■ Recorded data

───

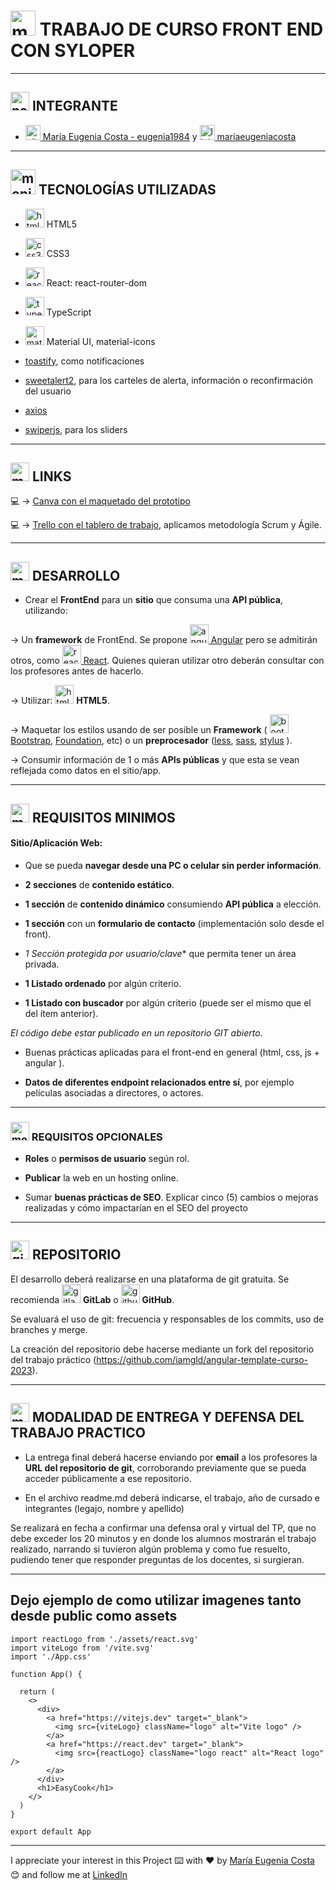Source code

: # <img width="40" height="40" src="https://img.icons8.com/plasticine/40/monitor.png" alt="monitor"/> TRABAJO DE CURSO FRONT END CON SYLOPER

---

## <img width="30" height="30" src="https://img.icons8.com/dotty/30/name-tag-woman-horizontal.png" alt="name-tag-woman-horizontal"/> INTEGRANTE

- [<img width="24" height="24" src="https://img.icons8.com/material-sharp/24/github.png" alt="github icon"/> María Eugenia Costa - eugenia1984](https://github.com/eugenia1984) y [<img width="24" height="24" src="https://img.icons8.com/color/24/linkedin.png" alt="linkedin icon"/> maríaeugeniacosta](https://www.linkedin.com/in/maríaeugeniacosta)


---

## <img width="40" height="40" src="https://img.icons8.com/plasticine/40/monitor.png" alt="monitor"/>    TECNOLOGÍAS UTILIZADAS


- <img width="30" height="30" src="https://img.icons8.com/color/30/html-5--v1.png" alt="html5 icon"/> HTML5

-  <img width="30" height="30" src="https://img.icons8.com/color/30/css3.png" alt="css3 icon"/> CSS3

- <img width="30" height="30" src="https://img.icons8.com/officel/30/react.png" alt="react icon"/> React: react-router-dom

- <img width="30" height="30" src="https://img.icons8.com/color/30/typescript.png" alt="typescript icon"/> TypeScript

- <img width="30" height="30" src="https://img.icons8.com/color/30/material-ui.png" alt="material-ui icon"/> Material UI, material-icons

- [toastify](https://fkhadra.github.io/react-toastify/introduction), como notificaciones

- [sweetalert2](https://sweetalert2.github.io/), para los carteles de alerta, información o reconfirmación del usuario

- [axios](https://axios-http.com/docs/intro)

- [swiperjs](https://swiperjs.com/), para los sliders

---

## <img width="30" height="30" src="https://img.icons8.com/plasticine/30/monitor.png" alt="monitor"/>  LINKS

💻 -> [Canva con el maquetado del prototipo](https://www.canva.com/design/DAFiuea8ges/_sspazzLlNLHfqRZ10OZDQ/edit)

:computer: -> [Trello con el tablero de trabajo](https://trello.com/b/edIbjVfI/easy-cook), aplicamos metodología Scrum y Ágile.

---

## <img width="30" height="30" src="https://img.icons8.com/plasticine/30/monitor.png" alt="monitor"/>  DESARROLLO

- Crear el **FrontEnd** para un **sitio** que consuma una **API pública**, utilizando:

-> Un **framework** de FrontEnd. Se propone [<img width="30" height="30" src="https://img.icons8.com/color/30/angularjs.png" alt="angularjs icon"/> Angular](https://angular.io/) pero se admitirán otros, como [<img width="30" height="30" src="https://img.icons8.com/officel/30/react.png" alt="react icon"/> React](https://react.dev/). Quienes quieran utilizar otro deberán consultar con los profesores antes de hacerlo.

-> Utilizar: <img width="30" height="30" src="https://img.icons8.com/color/30/html-5--v1.png" alt="html5 icon"/> **HTML5**.

-> Maquetar los estilos usando de ser posible un **Framework** ( [<img width="30" height="30" src="https://img.icons8.com/color/30/bootstrap.png" alt="bootstrap icon"/> Bootstrap](https://getbootstrap.com/), [Foundation](https://get.foundation/), etc) o un **preprocesador** ([less](https://lesscss.org/), [sass](https://sass-lang.com/), [stylus](https://stylus-lang.com/) ).

-> Consumir información de 1 o más **APIs públicas** y que esta se vean reflejada como datos en el sitio/app.

---

## <img width="30" height="30" src="https://img.icons8.com/plasticine/30/monitor.png" alt="monitor"/> REQUISITOS MINIMOS

#### Sitio/Aplicación Web:

- Que se pueda **navegar desde una PC o celular sin perder información**.

- **2 secciones** de **contenido estático**.

- **1 sección** de **contenido dinámico** consumiendo **API pública** a elección.

- **1 sección** con un **formulario de contacto** (implementación solo desde el front).

- *1 Sección protegida por usuario/clave** que permita tener un área privada.

- **1 Listado ordenado** por algún criterio.

- **1 Listado con buscador** por algún criterio (puede ser el mismo que el del ítem anterior).

*El código debe estar publicado en un repositorio GIT abierto*.

- Buenas prácticas aplicadas para el front-end en general (html, css, js + angular ).

- **Datos de diferentes endpoint relacionados entre sí**, por ejemplo películas asociadas a directores, o actores.

---

### <img width="30" height="30" src="https://img.icons8.com/plasticine/30/monitor.png" alt="monitor"/> REQUISITOS OPCIONALES

- **Roles** o **permisos de usuario** según rol.

- **Publicar** la web en un hosting online.

- Sumar **buenas prácticas de SEO**. Explicar cinco (5) cambios o mejoras realizadas y cómo impactarían en el SEO del proyecto

---

## <img width="30" height="30" src="https://img.icons8.com/bubbles/30/github.png" alt="github"/> REPOSITORIO

El desarrollo deberá realizarse en una plataforma de git gratuita. Se recomienda <img width="30" height="30" src="https://img.icons8.com/color/30/gitlab.png" alt="gitlab icon"/> **GitLab** o <img width="30" height="30" src="https://img.icons8.com/ios-filled/30/github.png" alt="github icon"/> **GitHub**.

Se evaluará el uso de git: frecuencia y responsables de los commits, uso de branches y merge.

La creación del repositorio debe hacerse mediante un fork del repositorio del trabajo práctico (https://github.com/iamgld/angular-template-curso-2023).

----

## <img width="30" height="30" src="https://img.icons8.com/plasticine/30/monitor.png" alt="monitor"/> MODALIDAD DE ENTREGA Y DEFENSA DEL TRABAJO PRACTICO

- La entrega final deberá hacerse enviando por **email** a los profesores la **URL del repositorio de git**, corroborando previamente que se pueda acceder públicamente a ese repositorio.

- En el archivo readme.md deberá indicarse, el trabajo, año de cursado e integrantes (legajo, nombre y apellido)

Se realizará en fecha a confirmar una defensa oral y virtual del TP, que no debe exceder los 20 minutos y en donde los alumnos mostrarán el trabajo realizado, narrando si tuvieron algún problema y como fue resuelto, pudiendo tener que responder preguntas de los docentes, si surgieran.



---

## Dejo ejemplo de como utilizar imagenes tanto desde public como assets

```TSX
import reactLogo from './assets/react.svg'
import viteLogo from '/vite.svg'
import './App.css'

function App() {

  return (
    <>
      <div>
        <a href="https://vitejs.dev" target="_blank">
          <img src={viteLogo} className="logo" alt="Vite logo" />
        </a>
        <a href="https://react.dev" target="_blank">
          <img src={reactLogo} className="logo react" alt="React logo" />
        </a>
      </div>
      <h1>EasyCook</h1>
    </>
  )
}

export default App
```

---

I appreciate your interest in this Project ⌨️ with ❤️ by [María Eugenia Costa](https://github.com/eugenia1984) 😊 and follow me at [LinkedIn](http://www.linkedin.com/in/maríaeugeniacosta)
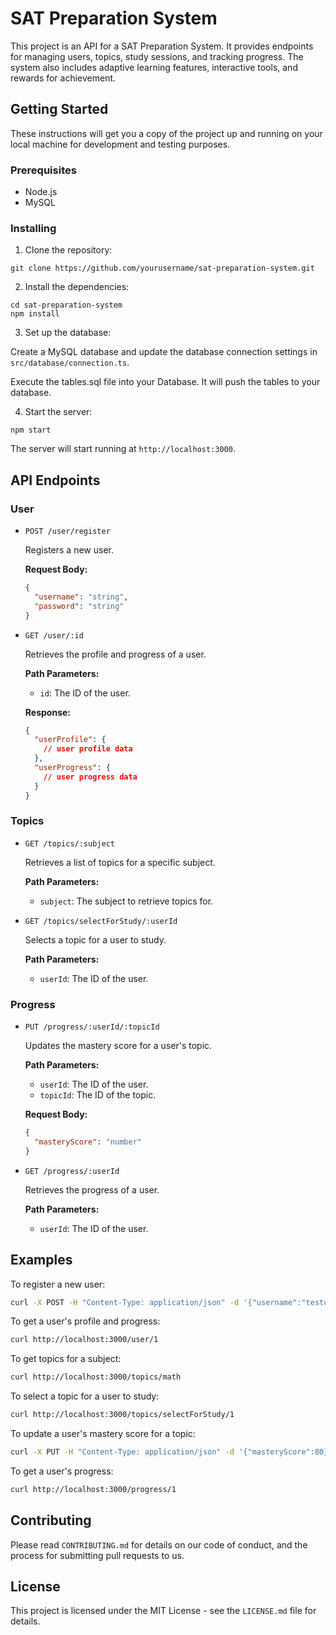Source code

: # SAT Preparation System

This project is an API for a SAT Preparation System. It provides endpoints for managing users, topics, study sessions, and tracking progress. The system also includes adaptive learning features, interactive tools, and rewards for achievement.

## Getting Started

These instructions will get you a copy of the project up and running on your local machine for development and testing purposes.

### Prerequisites

- Node.js
- MySQL

### Installing

1. Clone the repository:
```
git clone https://github.com/yourusername/sat-preparation-system.git
```

2. Install the dependencies:
```
cd sat-preparation-system
npm install
```

3. Set up the database:

Create a MySQL database and update the database connection settings in `src/database/connection.ts`.

Execute the tables.sql file into your Database. It will push the tables to your database.

4. Start the server:
```
npm start
```

The server will start running at `http://localhost:3000`.

## API Endpoints

### User

- `POST /user/register`

  Registers a new user.

  **Request Body:**

  ```json
  {
    "username": "string",
    "password": "string"
  }
  ```

- `GET /user/:id`

  Retrieves the profile and progress of a user.

  **Path Parameters:**

  - `id`: The ID of the user.

  **Response:**

  ```json
  {
    "userProfile": {
      // user profile data
    },
    "userProgress": {
      // user progress data
    }
  }
  ```

### Topics

- `GET /topics/:subject`

  Retrieves a list of topics for a specific subject.

  **Path Parameters:**

  - `subject`: The subject to retrieve topics for.

- `GET /topics/selectForStudy/:userId`

  Selects a topic for a user to study.

  **Path Parameters:**

  - `userId`: The ID of the user.

### Progress

- `PUT /progress/:userId/:topicId`

  Updates the mastery score for a user's topic.

  **Path Parameters:**

  - `userId`: The ID of the user.
  - `topicId`: The ID of the topic.

  **Request Body:**

  ```json
  {
    "masteryScore": "number"
  }
  ```

- `GET /progress/:userId`

  Retrieves the progress of a user.

  **Path Parameters:**

  - `userId`: The ID of the user.

## Examples

To register a new user:

```bash
curl -X POST -H "Content-Type: application/json" -d '{"username":"testuser", "password":"testpassword"}' http://localhost:3000/user/register
```

To get a user's profile and progress:

```bash
curl http://localhost:3000/user/1
```

To get topics for a subject:

```bash
curl http://localhost:3000/topics/math
```

To select a topic for a user to study:

```bash
curl http://localhost:3000/topics/selectForStudy/1
```

To update a user's mastery score for a topic:

```bash
curl -X PUT -H "Content-Type: application/json" -d '{"masteryScore":80}' http://localhost:3000/progress/1/1
```

To get a user's progress:

```bash
curl http://localhost:3000/progress/1
```


## Contributing

Please read `CONTRIBUTING.md` for details on our code of conduct, and the process for submitting pull requests to us.

## License

This project is licensed under the MIT License - see the `LICENSE.md` file for details.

───

When a line in the data above contains the string "database", copy that line.

■ Exercise solution
3. Set up the database:
Create a MySQL database and update the database connection settings in `src/database/connection.ts`.
Execute the tables.sql file into your Database. It will push the tables to your database.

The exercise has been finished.